REQUIREMENT:
From the line containing "- Code blocks" to the line containing "## Description" in the entries below, reproduce every line exactly, ends included. Nothing else belongs in the copy, and no pictures.

━━━━━ THE RECORDS

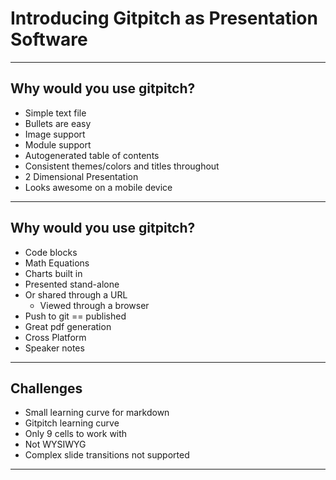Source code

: 
# Introducing Gitpitch as Presentation Software
---
## Why would you use gitpitch?
- Simple text file
- Bullets are easy
- Image support
- Module support
- Autogenerated table of contents
- Consistent themes/colors and titles throughout
- 2 Dimensional Presentation
- Looks awesome on a mobile device
---
## Why would you use gitpitch?
- Code blocks
- Math Equations
- Charts built in
- Presented stand-alone
- Or shared through a URL
    - Viewed through a browser
- Push to git == published
- Great pdf generation
- Cross Platform  
- Speaker notes
---
## Challenges
- Small learning curve for markdown
- Gitpitch learning curve
- Only 9 cells to work with
- Not WYSIWYG
- Complex slide transitions not supported
---
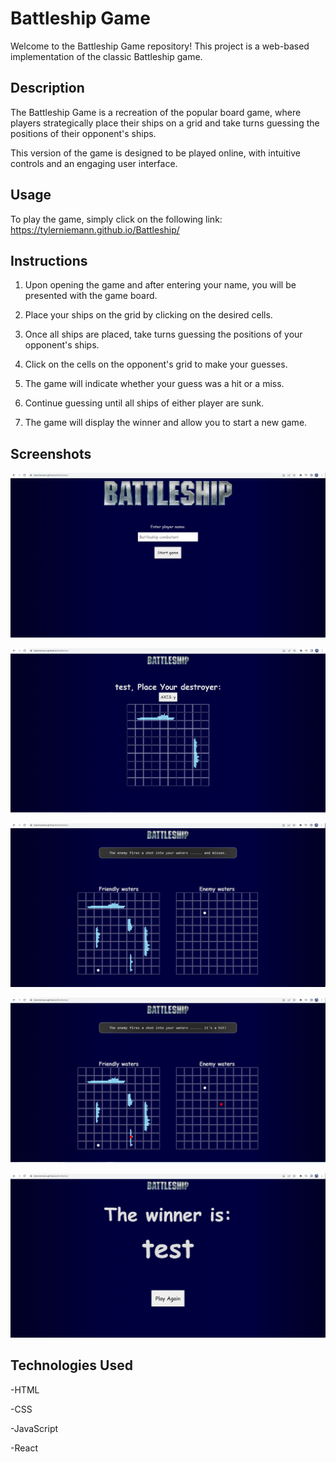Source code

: 
# Battleship Game

Welcome to the Battleship Game repository! This project is a web-based implementation of the classic Battleship game.

## Description

The Battleship Game is a recreation of the popular board game, where players strategically place their ships on a grid and take turns guessing the positions of their opponent's ships.

This version of the game is designed to be played online, with intuitive controls and an engaging user interface.

## Usage

To play the game, simply click on the following link: https://tylerniemann.github.io/Battleship/

## Instructions

1. Upon opening the game and after entering your name, you will be presented with the game board.

2. Place your ships on the grid by clicking on the desired cells.

3. Once all ships are placed, take turns guessing the positions of your opponent's ships.

4. Click on the cells on the opponent's grid to make your guesses.

5. The game will indicate whether your guess was a hit or a miss.

6. Continue guessing until all ships of either player are sunk.

7. The game will display the winner and allow you to start a new game.

## Screenshots
![Battleship Start](my-app/public/startscreen.PNG)

![Battleship Place](my-app/public/placementscreeen.PNG)

![Battleship Miss](my-app/public/missscreen.PNG)

![Battleship Hit](my-app/public/hitscreen.PNG)

![Battleship Win](my-app/public/winnerscreen.PNG)

## Technologies Used

-HTML

-CSS

-JavaScript

-React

━━━━━━━━━━

RESPONSE FOR THIS EXERCISE:
- Code blocks
- Math Equations
- Charts built in
- Presented stand-alone
- Or shared through a URL
    - Viewed through a browser
- Push to git == published
- Great pdf generation
- Cross Platform  
- Speaker notes
---
## Challenges
- Small learning curve for markdown
- Gitpitch learning curve
- Only 9 cells to work with
- Not WYSIWYG
- Complex slide transitions not supported
---
Source code

: 
# Battleship Game

Welcome to the Battleship Game repository! This project is a web-based implementation of the classic Battleship game.

## Description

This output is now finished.